◆ Task requirements
Identify each line below that contains the word "with", and copy it out.

[Opening Data section]

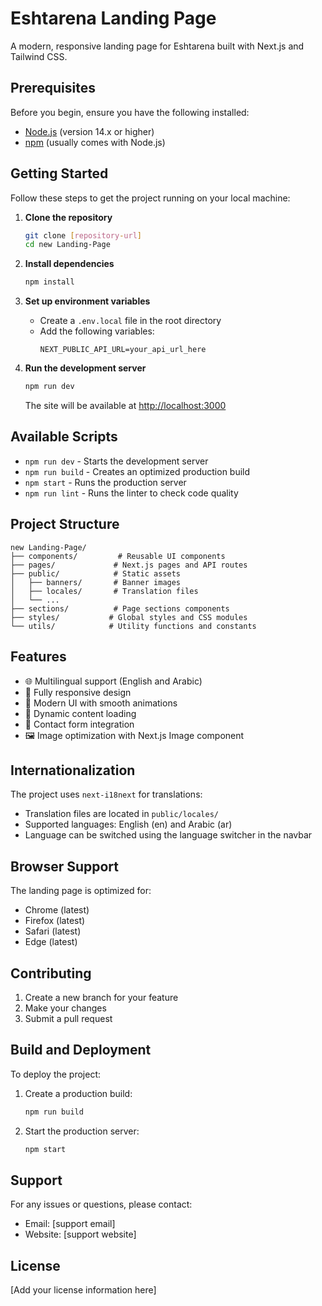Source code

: # Eshtarena Landing Page

A modern, responsive landing page for Eshtarena built with Next.js and Tailwind CSS.

## Prerequisites

Before you begin, ensure you have the following installed:
- [Node.js](https://nodejs.org/) (version 14.x or higher)
- [npm](https://www.npmjs.com/) (usually comes with Node.js)

## Getting Started

Follow these steps to get the project running on your local machine:

1. **Clone the repository**
   ```bash
   git clone [repository-url]
   cd new Landing-Page
   ```

2. **Install dependencies**
   ```bash
   npm install
   ```

3. **Set up environment variables**
   - Create a `.env.local` file in the root directory
   - Add the following variables:
     ```env
     NEXT_PUBLIC_API_URL=your_api_url_here
     ```

4. **Run the development server**
   ```bash
   npm run dev
   ```
   The site will be available at [http://localhost:3000](http://localhost:3000)

## Available Scripts

- `npm run dev` - Starts the development server
- `npm run build` - Creates an optimized production build
- `npm start` - Runs the production server
- `npm run lint` - Runs the linter to check code quality

## Project Structure

```
new Landing-Page/
├── components/         # Reusable UI components
├── pages/             # Next.js pages and API routes
├── public/            # Static assets
│   ├── banners/       # Banner images
│   ├── locales/       # Translation files
│   └── ...
├── sections/          # Page sections components
├── styles/           # Global styles and CSS modules
└── utils/            # Utility functions and constants
```

## Features

- 🌐 Multilingual support (English and Arabic)
- 📱 Fully responsive design
- 🎨 Modern UI with smooth animations
- 🔄 Dynamic content loading
- 📝 Contact form integration
- 🖼️ Image optimization with Next.js Image component

## Internationalization

The project uses `next-i18next` for translations:
- Translation files are located in `public/locales/`
- Supported languages: English (en) and Arabic (ar)
- Language can be switched using the language switcher in the navbar

## Browser Support

The landing page is optimized for:
- Chrome (latest)
- Firefox (latest)
- Safari (latest)
- Edge (latest)

## Contributing

1. Create a new branch for your feature
2. Make your changes
3. Submit a pull request

## Build and Deployment

To deploy the project:

1. Create a production build:
   ```bash
   npm run build
   ```

2. Start the production server:
   ```bash
   npm start
   ```

## Support

For any issues or questions, please contact:
- Email: [support email]
- Website: [support website]

## License

[Add your license information here]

[Closing Data section]

◆ Written reply
A modern, responsive landing page for Eshtarena built with Next.js and Tailwind CSS.
- [npm](https://www.npmjs.com/) (usually comes with Node.js)
- 🎨 Modern UI with smooth animations
- 🖼️ Image optimization with Next.js Image component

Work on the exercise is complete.